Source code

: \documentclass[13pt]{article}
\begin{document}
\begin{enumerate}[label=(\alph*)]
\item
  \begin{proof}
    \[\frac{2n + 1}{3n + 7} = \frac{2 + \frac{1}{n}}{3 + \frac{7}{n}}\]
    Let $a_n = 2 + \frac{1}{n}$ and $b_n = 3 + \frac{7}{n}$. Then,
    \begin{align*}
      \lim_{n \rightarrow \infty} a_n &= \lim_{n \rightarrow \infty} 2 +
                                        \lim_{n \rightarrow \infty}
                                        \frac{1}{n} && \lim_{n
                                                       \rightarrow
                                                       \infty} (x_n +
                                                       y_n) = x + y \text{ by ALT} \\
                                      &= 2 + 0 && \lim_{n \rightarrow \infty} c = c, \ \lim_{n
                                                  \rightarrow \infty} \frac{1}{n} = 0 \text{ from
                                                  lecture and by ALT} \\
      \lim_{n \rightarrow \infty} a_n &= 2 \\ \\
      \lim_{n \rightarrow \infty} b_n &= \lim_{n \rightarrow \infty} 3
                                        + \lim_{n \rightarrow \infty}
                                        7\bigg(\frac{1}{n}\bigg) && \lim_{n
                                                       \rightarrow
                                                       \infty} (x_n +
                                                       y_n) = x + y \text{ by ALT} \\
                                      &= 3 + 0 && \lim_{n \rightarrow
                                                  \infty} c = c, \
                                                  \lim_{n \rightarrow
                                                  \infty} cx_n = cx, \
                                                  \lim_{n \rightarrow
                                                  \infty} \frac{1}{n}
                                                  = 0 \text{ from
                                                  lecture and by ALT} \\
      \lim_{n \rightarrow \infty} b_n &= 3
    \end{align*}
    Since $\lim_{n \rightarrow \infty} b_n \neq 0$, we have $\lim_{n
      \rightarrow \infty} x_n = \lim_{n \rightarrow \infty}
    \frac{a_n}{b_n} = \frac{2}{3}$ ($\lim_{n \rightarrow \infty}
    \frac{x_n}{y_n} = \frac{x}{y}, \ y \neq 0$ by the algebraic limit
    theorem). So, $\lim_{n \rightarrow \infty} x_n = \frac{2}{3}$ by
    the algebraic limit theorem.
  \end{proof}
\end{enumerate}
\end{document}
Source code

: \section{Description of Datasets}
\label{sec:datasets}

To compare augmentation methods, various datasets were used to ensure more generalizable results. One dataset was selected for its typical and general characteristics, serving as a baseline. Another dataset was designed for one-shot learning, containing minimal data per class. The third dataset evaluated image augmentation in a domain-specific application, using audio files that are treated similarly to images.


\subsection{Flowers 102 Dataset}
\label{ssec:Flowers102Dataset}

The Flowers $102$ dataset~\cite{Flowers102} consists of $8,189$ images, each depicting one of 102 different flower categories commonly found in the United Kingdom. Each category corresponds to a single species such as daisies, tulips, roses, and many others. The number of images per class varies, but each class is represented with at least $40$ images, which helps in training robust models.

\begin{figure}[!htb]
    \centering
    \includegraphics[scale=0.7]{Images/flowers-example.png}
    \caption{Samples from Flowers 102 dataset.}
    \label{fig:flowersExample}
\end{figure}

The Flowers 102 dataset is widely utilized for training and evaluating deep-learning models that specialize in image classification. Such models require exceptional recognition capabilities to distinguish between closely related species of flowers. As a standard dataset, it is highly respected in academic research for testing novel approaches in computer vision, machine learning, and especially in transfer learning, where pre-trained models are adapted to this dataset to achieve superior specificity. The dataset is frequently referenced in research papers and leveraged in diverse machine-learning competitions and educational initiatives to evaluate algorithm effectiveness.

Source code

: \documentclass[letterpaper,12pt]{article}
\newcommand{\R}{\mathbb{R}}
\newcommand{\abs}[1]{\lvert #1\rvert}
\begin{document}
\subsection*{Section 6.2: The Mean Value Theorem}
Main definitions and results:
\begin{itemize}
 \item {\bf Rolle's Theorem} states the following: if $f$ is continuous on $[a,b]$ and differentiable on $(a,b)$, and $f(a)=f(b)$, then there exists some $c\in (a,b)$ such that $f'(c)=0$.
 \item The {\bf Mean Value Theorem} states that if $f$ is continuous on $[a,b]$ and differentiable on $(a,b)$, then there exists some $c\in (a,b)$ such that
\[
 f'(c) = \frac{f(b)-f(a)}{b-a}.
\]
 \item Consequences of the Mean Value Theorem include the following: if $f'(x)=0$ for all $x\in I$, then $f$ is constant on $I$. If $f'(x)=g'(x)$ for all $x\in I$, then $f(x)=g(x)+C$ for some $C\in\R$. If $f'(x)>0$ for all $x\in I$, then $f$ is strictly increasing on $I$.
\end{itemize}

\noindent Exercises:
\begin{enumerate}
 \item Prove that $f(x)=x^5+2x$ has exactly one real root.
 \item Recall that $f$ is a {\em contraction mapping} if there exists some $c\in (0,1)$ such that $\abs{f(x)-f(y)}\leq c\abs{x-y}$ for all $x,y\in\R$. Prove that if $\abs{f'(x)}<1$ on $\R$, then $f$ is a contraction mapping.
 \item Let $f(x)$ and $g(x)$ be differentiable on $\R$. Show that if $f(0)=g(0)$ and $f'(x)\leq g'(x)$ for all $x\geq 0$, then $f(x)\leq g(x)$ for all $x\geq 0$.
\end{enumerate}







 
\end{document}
□ □ □ □ □
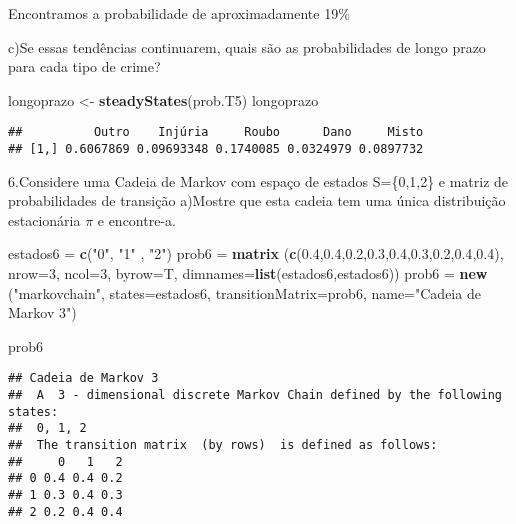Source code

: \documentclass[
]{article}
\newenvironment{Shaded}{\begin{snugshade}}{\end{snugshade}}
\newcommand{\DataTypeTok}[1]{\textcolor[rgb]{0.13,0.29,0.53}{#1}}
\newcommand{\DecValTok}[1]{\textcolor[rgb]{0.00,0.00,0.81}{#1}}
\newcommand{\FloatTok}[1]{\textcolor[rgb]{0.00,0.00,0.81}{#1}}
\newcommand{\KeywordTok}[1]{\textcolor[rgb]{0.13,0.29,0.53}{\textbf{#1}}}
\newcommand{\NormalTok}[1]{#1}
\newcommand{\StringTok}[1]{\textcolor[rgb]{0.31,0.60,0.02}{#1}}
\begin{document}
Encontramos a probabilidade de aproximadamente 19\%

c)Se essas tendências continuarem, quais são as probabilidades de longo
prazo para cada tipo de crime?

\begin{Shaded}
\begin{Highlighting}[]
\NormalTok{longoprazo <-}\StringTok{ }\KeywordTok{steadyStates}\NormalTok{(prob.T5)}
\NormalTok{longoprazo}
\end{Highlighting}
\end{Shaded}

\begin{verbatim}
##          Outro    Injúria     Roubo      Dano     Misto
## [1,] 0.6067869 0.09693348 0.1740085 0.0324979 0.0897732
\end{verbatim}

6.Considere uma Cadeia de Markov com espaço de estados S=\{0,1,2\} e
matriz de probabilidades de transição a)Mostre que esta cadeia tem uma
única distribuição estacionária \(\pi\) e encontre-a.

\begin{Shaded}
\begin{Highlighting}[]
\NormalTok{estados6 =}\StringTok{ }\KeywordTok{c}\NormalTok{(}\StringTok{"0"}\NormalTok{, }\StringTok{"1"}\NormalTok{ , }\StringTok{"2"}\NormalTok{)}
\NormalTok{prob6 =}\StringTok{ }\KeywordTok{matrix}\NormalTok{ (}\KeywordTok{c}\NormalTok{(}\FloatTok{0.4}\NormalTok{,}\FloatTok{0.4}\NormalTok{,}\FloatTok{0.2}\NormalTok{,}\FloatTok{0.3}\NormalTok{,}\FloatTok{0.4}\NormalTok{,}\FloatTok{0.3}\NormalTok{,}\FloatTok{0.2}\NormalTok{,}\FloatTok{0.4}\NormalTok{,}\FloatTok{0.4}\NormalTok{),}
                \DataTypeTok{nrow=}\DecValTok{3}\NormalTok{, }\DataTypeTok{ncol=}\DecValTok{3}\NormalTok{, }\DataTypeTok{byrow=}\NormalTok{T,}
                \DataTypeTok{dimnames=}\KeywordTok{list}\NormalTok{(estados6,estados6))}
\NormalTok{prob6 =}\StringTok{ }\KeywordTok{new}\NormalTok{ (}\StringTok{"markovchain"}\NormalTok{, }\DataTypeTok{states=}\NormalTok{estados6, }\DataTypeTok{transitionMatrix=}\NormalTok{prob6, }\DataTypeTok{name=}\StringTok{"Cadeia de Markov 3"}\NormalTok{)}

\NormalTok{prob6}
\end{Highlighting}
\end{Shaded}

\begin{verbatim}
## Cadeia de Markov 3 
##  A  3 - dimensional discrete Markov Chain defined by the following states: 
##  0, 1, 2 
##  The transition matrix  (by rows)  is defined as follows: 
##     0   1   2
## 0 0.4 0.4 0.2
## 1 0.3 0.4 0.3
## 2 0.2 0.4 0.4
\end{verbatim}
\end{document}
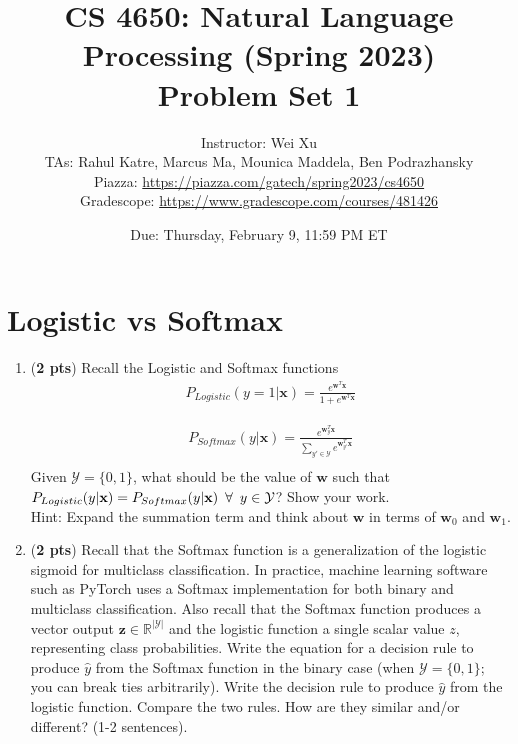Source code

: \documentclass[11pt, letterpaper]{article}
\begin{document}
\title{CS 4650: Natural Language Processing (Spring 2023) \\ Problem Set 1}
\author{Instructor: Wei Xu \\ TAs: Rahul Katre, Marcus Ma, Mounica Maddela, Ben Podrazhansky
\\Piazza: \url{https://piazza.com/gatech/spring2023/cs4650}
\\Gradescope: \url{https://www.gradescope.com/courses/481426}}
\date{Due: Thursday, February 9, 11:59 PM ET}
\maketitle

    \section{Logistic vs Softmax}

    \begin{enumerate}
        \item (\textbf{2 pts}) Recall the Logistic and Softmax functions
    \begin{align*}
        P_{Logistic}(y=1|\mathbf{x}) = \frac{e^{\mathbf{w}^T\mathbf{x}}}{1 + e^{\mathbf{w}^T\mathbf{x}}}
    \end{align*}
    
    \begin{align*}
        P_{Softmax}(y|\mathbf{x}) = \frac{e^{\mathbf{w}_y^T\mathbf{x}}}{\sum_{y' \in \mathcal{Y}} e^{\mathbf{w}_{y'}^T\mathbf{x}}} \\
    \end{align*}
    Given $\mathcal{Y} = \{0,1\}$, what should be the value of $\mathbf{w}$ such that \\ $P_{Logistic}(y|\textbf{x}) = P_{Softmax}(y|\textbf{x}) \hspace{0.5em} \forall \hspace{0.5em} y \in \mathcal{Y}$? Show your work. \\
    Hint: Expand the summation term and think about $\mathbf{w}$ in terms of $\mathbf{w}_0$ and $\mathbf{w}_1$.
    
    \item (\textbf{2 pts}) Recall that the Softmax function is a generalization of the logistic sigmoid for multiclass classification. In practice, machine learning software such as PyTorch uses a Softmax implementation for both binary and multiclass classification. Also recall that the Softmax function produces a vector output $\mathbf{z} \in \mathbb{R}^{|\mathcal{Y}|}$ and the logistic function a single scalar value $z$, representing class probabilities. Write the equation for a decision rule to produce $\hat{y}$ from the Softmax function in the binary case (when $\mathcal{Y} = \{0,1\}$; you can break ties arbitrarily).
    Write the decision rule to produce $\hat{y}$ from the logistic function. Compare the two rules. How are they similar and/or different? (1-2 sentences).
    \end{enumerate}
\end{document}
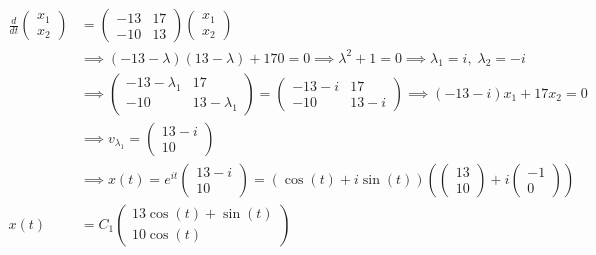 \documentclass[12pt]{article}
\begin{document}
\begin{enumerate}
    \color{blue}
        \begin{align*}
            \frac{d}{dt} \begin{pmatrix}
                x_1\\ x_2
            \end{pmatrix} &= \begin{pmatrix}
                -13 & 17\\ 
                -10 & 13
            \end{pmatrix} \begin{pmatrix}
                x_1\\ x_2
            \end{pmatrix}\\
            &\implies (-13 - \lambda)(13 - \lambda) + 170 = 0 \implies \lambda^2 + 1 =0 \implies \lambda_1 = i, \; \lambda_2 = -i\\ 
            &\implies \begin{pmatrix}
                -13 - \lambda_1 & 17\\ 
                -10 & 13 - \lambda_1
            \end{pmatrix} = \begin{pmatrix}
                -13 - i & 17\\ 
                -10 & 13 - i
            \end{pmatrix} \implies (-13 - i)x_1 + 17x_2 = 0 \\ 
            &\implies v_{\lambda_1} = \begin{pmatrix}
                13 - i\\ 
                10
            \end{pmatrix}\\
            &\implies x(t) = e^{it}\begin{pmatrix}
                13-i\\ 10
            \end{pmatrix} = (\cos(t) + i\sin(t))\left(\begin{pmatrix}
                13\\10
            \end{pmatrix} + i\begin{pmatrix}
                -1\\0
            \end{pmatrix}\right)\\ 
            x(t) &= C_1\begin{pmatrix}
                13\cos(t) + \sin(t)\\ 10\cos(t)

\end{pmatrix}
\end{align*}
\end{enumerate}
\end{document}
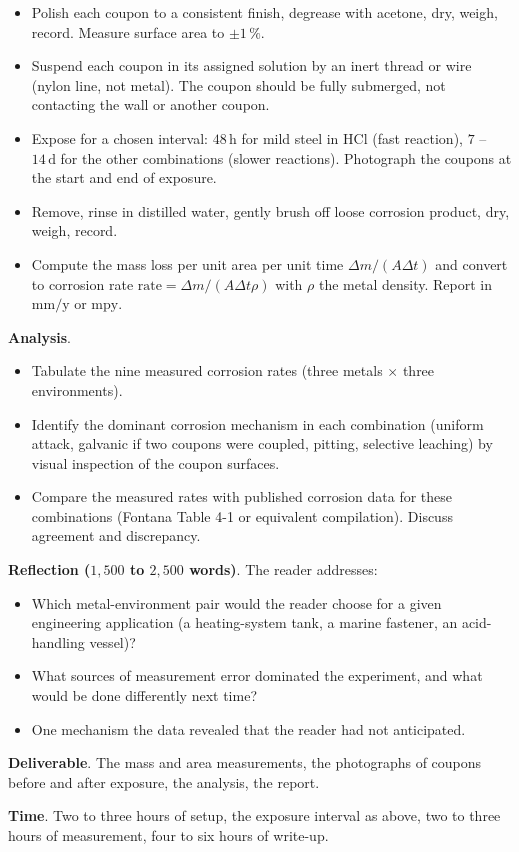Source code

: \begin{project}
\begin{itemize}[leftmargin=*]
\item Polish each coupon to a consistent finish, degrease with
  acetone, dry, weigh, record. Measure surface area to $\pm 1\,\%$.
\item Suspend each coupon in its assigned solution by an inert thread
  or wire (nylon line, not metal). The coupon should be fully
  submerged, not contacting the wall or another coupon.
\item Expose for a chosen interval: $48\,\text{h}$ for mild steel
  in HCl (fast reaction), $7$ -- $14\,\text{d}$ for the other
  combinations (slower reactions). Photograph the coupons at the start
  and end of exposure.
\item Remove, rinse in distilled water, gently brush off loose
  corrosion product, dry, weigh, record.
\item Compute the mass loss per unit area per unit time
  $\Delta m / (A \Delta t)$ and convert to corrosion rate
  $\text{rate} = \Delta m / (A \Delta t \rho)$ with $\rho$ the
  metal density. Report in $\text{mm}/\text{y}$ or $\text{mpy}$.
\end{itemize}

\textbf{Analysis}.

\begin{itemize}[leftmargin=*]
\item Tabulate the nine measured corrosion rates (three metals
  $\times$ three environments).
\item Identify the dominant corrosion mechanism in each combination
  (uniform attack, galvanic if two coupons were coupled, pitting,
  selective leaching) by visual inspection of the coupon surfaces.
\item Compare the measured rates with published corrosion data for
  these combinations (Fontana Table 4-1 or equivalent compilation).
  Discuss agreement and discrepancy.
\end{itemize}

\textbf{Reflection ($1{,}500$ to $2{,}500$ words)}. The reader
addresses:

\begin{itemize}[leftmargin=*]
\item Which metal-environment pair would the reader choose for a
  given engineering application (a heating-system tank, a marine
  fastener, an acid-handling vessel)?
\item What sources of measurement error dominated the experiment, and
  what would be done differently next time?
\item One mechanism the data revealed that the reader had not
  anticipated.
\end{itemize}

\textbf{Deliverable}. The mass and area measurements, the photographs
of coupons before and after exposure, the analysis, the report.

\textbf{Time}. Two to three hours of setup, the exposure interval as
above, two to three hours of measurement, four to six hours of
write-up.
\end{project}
□ □ □ □ □
The reply should hold only the lines of the listing above starting at the line containing "prazo para cada tipo de crime?" and ending at the line containing "6.Considere uma Cadeia", exactly as written.

prazo para cada tipo de crime?

\begin{Shaded}
\begin{Highlighting}[]
\NormalTok{longoprazo <-}\StringTok{ }\KeywordTok{steadyStates}\NormalTok{(prob.T5)}
\NormalTok{longoprazo}
\end{Highlighting}
\end{Shaded}

\begin{verbatim}
##          Outro    Injúria     Roubo      Dano     Misto
## [1,] 0.6067869 0.09693348 0.1740085 0.0324979 0.0897732
\end{verbatim}

6.Considere uma Cadeia de Markov com espaço de estados S=\{0,1,2\} e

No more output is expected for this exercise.